▸ **TASK REQUIREMENTS**: Repeat the data exactly, leaving out any image.

━━━ RECORDED INFORMATION ━━━

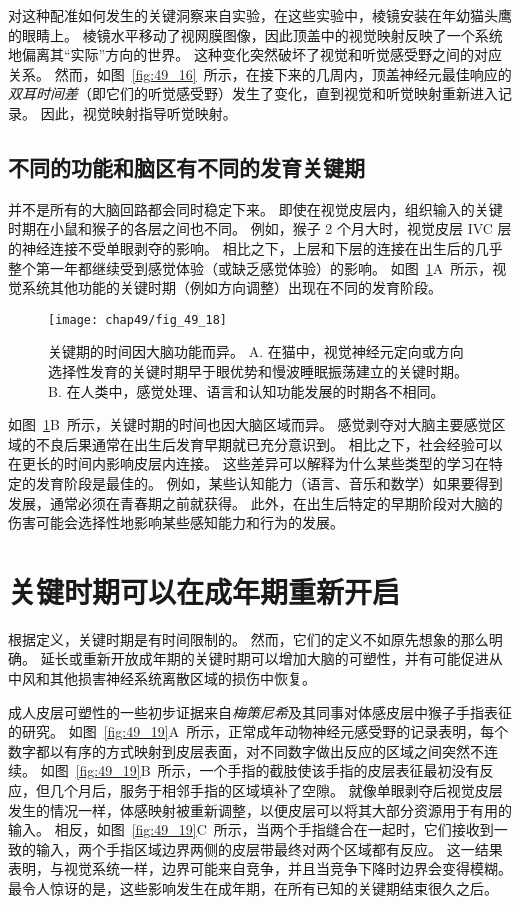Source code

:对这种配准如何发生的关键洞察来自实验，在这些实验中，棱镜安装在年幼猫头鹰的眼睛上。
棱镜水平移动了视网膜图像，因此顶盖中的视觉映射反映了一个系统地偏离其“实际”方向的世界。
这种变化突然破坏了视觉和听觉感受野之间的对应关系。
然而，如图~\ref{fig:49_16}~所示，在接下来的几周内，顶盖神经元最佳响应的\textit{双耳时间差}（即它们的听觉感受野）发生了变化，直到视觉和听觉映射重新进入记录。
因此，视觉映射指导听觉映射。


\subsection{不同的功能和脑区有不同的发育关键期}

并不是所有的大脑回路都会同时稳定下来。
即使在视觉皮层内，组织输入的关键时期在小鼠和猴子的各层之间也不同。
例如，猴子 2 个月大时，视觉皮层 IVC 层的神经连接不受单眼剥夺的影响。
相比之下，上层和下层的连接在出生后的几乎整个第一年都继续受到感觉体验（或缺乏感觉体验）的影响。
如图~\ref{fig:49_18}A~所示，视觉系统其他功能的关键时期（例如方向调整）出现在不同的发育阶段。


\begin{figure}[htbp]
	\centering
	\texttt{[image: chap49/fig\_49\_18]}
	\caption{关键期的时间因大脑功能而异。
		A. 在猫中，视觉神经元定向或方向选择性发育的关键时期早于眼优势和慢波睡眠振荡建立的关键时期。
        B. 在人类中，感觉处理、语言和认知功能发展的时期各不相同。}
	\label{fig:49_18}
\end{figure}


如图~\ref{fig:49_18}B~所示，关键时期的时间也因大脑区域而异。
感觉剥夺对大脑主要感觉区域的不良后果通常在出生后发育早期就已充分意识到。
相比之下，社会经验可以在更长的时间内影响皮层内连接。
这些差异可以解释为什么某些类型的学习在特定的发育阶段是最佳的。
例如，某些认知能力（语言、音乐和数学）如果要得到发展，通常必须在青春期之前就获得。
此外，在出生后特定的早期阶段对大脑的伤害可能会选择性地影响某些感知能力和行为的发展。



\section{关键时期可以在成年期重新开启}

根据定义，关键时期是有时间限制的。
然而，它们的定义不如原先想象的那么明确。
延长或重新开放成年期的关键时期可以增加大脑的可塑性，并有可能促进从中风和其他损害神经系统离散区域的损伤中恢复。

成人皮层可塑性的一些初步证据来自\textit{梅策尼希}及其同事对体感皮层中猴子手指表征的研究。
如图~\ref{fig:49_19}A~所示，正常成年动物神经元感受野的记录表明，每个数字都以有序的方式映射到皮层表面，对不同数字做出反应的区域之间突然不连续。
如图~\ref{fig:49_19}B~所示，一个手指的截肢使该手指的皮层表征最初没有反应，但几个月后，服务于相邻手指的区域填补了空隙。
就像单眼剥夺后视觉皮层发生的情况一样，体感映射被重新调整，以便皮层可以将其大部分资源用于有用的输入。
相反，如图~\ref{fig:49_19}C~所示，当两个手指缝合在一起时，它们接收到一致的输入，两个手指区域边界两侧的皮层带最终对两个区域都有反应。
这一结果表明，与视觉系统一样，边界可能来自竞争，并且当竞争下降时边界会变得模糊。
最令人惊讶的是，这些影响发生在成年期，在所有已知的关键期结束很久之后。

━━━

▸ **COMPLETED TASK**:
Source code

:对这种配准如何发生的关键洞察来自实验，在这些实验中，棱镜安装在年幼猫头鹰的眼睛上。
棱镜水平移动了视网膜图像，因此顶盖中的视觉映射反映了一个系统地偏离其“实际”方向的世界。
这种变化突然破坏了视觉和听觉感受野之间的对应关系。
然而，如图~\ref{fig:49_16}~所示，在接下来的几周内，顶盖神经元最佳响应的\textit{双耳时间差}（即它们的听觉感受野）发生了变化，直到视觉和听觉映射重新进入记录。
因此，视觉映射指导听觉映射。


\subsection{不同的功能和脑区有不同的发育关键期}

并不是所有的大脑回路都会同时稳定下来。
即使在视觉皮层内，组织输入的关键时期在小鼠和猴子的各层之间也不同。
例如，猴子 2 个月大时，视觉皮层 IVC 层的神经连接不受单眼剥夺的影响。
相比之下，上层和下层的连接在出生后的几乎整个第一年都继续受到感觉体验（或缺乏感觉体验）的影响。
如图~\ref{fig:49_18}A~所示，视觉系统其他功能的关键时期（例如方向调整）出现在不同的发育阶段。


\begin{figure}[htbp]
	\centering
	\texttt{[image: chap49/fig\_49\_18]}
	\caption{关键期的时间因大脑功能而异。
		A. 在猫中，视觉神经元定向或方向选择性发育的关键时期早于眼优势和慢波睡眠振荡建立的关键时期。
        B. 在人类中，感觉处理、语言和认知功能发展的时期各不相同。}
	\label{fig:49_18}
\end{figure}


如图~\ref{fig:49_18}B~所示，关键时期的时间也因大脑区域而异。
感觉剥夺对大脑主要感觉区域的不良后果通常在出生后发育早期就已充分意识到。
相比之下，社会经验可以在更长的时间内影响皮层内连接。
这些差异可以解释为什么某些类型的学习在特定的发育阶段是最佳的。
例如，某些认知能力（语言、音乐和数学）如果要得到发展，通常必须在青春期之前就获得。
此外，在出生后特定的早期阶段对大脑的伤害可能会选择性地影响某些感知能力和行为的发展。



\section{关键时期可以在成年期重新开启}

根据定义，关键时期是有时间限制的。
然而，它们的定义不如原先想象的那么明确。
延长或重新开放成年期的关键时期可以增加大脑的可塑性，并有可能促进从中风和其他损害神经系统离散区域的损伤中恢复。

成人皮层可塑性的一些初步证据来自\textit{梅策尼希}及其同事对体感皮层中猴子手指表征的研究。
如图~\ref{fig:49_19}A~所示，正常成年动物神经元感受野的记录表明，每个数字都以有序的方式映射到皮层表面，对不同数字做出反应的区域之间突然不连续。
如图~\ref{fig:49_19}B~所示，一个手指的截肢使该手指的皮层表征最初没有反应，但几个月后，服务于相邻手指的区域填补了空隙。
就像单眼剥夺后视觉皮层发生的情况一样，体感映射被重新调整，以便皮层可以将其大部分资源用于有用的输入。
相反，如图~\ref{fig:49_19}C~所示，当两个手指缝合在一起时，它们接收到一致的输入，两个手指区域边界两侧的皮层带最终对两个区域都有反应。
这一结果表明，与视觉系统一样，边界可能来自竞争，并且当竞争下降时边界会变得模糊。
最令人惊讶的是，这些影响发生在成年期，在所有已知的关键期结束很久之后。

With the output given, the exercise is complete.